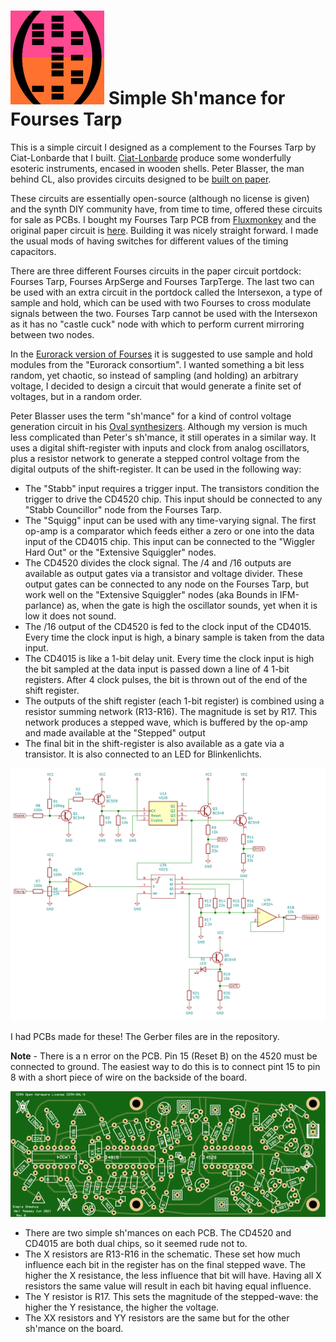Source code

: ![HDC logo](../hidden_data_small.png)
Simple Sh'mance for Fourses Tarp
================================

This is a simple circuit I designed as a complement to the Fourses Tarp by Ciat-Lonbarde that I built.  [Ciat-Lonbarde](http://ciat-lonbarde.net/) produce some wonderfully esoteric instruments, encased in wooden shells.  Peter Blasser, the man behind CL, also provides circuits designed to be [built on paper](http://ciat-lonbarde.net/paper/index.html).

These circuits are essentially open-source (although no license is given) and the synth DIY community have, from time to time, offered these circuits for sale as PCBs.  I bought my Fourses Tarp PCB from [Fluxmonkey](http://fluxmonkey.com/pcbDocs/foursesTarp.htm) and the original paper circuit is [here](http://ciat-lonbarde.net/paper/fourses.pdf).  Building it was nicely straight forward.  I made the usual mods of having switches for different values of the timing capacitors.

There are three different Fourses circuits in the paper circuit portdock: Fourses Tarp, Fourses ArpSerge and Fourses TarpTerge.  The last two can be used with an extra circuit in the portdock called the Intersexon, a type of sample and hold, which can be used with two Fourses to cross modulate signals between the two.  Fourses Tarp cannot be used with the Intersexon as it has no "castle cuck" node with which to perform current mirroring between two nodes.

In the [Eurorack version of Fourses](http://www.synthmall.com/ifm/ifmFRS.pdf) it is suggested to use sample and hold modules from the "Eurorack consortium".  I wanted something a bit less random, yet chaotic, so instead of sampling (and holding) an arbitrary voltage, I decided to design a circuit that would generate a finite set of voltages, but in a random order.

Peter Blasser uses the term "sh'mance" for a kind of control voltage generation circuit in his [Oval synthesizers](https://econtact.ca/17_4/blasser_ovalsynth.html).  Although my version is much less complicated than Peter's sh'mance, it still operates in a similar way.  It uses a digital shift-register with inputs and clock from analog oscillators, plus a resistor network to generate a stepped control voltage from the digital outputs of the shift-register.  It can be used in the following way:

* The "Stabb" input requires a trigger input.  The transistors condition the trigger to drive the CD4520 chip.  This input should be connected to any "Stabb Councillor" node from the Fourses Tarp.
* The "Squigg" input can be used with any time-varying signal.  The first op-amp is a comparator which feeds either a zero or one into the data input of the CD4015 chip.  This input can be connected to the "Wiggler Hard Out" or the "Extensive Squiggler" nodes.
* The CD4520 divides the clock signal.  The /4 and /16 outputs are available as output gates via a transistor and voltage divider.  These output gates can be connected to any node on the Fourses Tarp, but work well on the "Extensive Squiggler" nodes (aka Bounds in IFM-parlance) as, when the gate is high the oscillator sounds, yet when it is low it does not sound.
* The /16 output of the CD4520 is fed to the clock input of the CD4015.  Every time the clock input is high, a binary sample is taken from the data input.
* The CD4015 is like a 1-bit delay unit.  Every time the clock input is high the bit sampled at the data input is passed down a line of 4 1-bit registers.  After 4 clock pulses, the bit is thrown out of the end of the shift register.
* The outputs of the shift register (each 1-bit register) is combined using a resistor summing network (R13-R16).  The magnitude is set by R17.  This network produces a stepped wave, which is buffered by the op-amp and made available at the "Stepped" output
* The final bit in the shift-register is also available as a gate via a transistor.  It is also connected to an LED for Blinkenlichts.

![fourses_shmance](fourses_shmance.png)

I had PCBs made for these!  The Gerber files are in the repository.

**Note** - There is a n error on the PCB.  Pin 15 (Reset B) on the 4520 must be connected to ground.  The easiest way to do this is to connect
pint 15 to pin 8 with a short piece of wire on the backside of the board.

![fourses_shmance_pcb](fourses_shmance_pcb.png)

* There are two simple sh'mances on each PCB.  The CD4520 and CD4015 are both dual chips, so it seemed rude not to.
* The X resistors are R13-R16 in the schematic.  These set how much influence each bit in the register has on the final stepped wave.  The higher the X resistance, the less influence that bit will have.  Having all X resistors the same value will result in each bit having equal influence.
* The Y resistor is R17.  This sets the magnitude of the stepped-wave: the higher the Y resistance, the higher the voltage.
* The XX resistors and YY resistors are the same but for the other sh'mance on the board.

☆ ☆ ☆ ☆ ☆ ☆ ☆

BRIEF => Count every line above that holds the string "Squiggler" and give the total, nothing more.

EXERCISE SOLUTION => 2